Work instructions ::
Please retype the listing below word for word and exclude its images.
BEGIN Information supplied
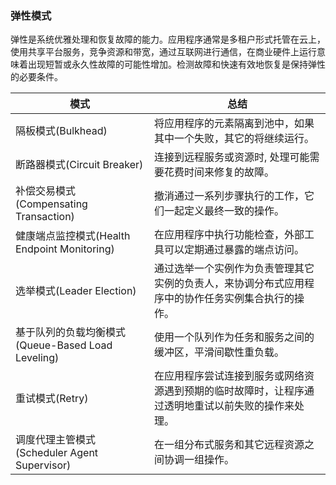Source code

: ### 弹性模式

弹性是系统优雅处理和恢复故障的能力。应用程序通常是多租户形式托管在云上，使用共享平台服务，竞争资源和带宽，通过互联网进行通信，在商业硬件上运行意味着出现短暂或永久性故障的可能性增加。检测故障和快速有效地恢复是保持弹性的必要条件。


| 模式                                       | 总结                               |
|------------------------------------------|----------------------------------|
| 隔板模式(Bulkhead)                           | 将应用程序的元素隔离到池中，如果其中一个失败，其它的将继续运行。|
| 断路器模式(Circuit Breaker)                   | 连接到远程服务或资源时, 处理可能需要花费时间来修复的故障。 |
| 补偿交易模式(Compensating Transaction)         |撤消通过一系列步骤执行的工作，它们一起定义最终一致的操作。|
| 健康端点监控模式(Health Endpoint Monitoring)     |在应用程序中执行功能检查，外部工具可以定期通过暴露的端点访问。|
| 选举模式(Leader Election)                    | 通过选举一个实例作为负责管理其它实例的负责人，来协调分布式应用程序中的协作任务实例集合执行的操作。|
| 基于队列的负载均衡模式(Queue-Based Load Leveling)   | 使用一个队列作为任务和服务之间的缓冲区，平滑间歇性重负载。|
| 重试模式(Retry)                              | 在应用程序尝试连接到服务或网络资源遇到预期的临时故障时，让程序通过透明地重试以前失败的操作来处理。|
| 调度代理主管模式(Scheduler Agent Supervisor)     | 在一组分布式服务和其它远程资源之间协调一组操作。|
END Information supplied
Answer to the problem ::
Source code

: ### 弹性模式

弹性是系统优雅处理和恢复故障的能力。应用程序通常是多租户形式托管在云上，使用共享平台服务，竞争资源和带宽，通过互联网进行通信，在商业硬件上运行意味着出现短暂或永久性故障的可能性增加。检测故障和快速有效地恢复是保持弹性的必要条件。


| 模式                                       | 总结                               |
|------------------------------------------|----------------------------------|
| 隔板模式(Bulkhead)                           | 将应用程序的元素隔离到池中，如果其中一个失败，其它的将继续运行。|
| 断路器模式(Circuit Breaker)                   | 连接到远程服务或资源时, 处理可能需要花费时间来修复的故障。 |
| 补偿交易模式(Compensating Transaction)         |撤消通过一系列步骤执行的工作，它们一起定义最终一致的操作。|
| 健康端点监控模式(Health Endpoint Monitoring)     |在应用程序中执行功能检查，外部工具可以定期通过暴露的端点访问。|
| 选举模式(Leader Election)                    | 通过选举一个实例作为负责管理其它实例的负责人，来协调分布式应用程序中的协作任务实例集合执行的操作。|
| 基于队列的负载均衡模式(Queue-Based Load Leveling)   | 使用一个队列作为任务和服务之间的缓冲区，平滑间歇性重负载。|
| 重试模式(Retry)                              | 在应用程序尝试连接到服务或网络资源遇到预期的临时故障时，让程序通过透明地重试以前失败的操作来处理。|
| 调度代理主管模式(Scheduler Agent Supervisor)     | 在一组分布式服务和其它远程资源之间协调一组操作。|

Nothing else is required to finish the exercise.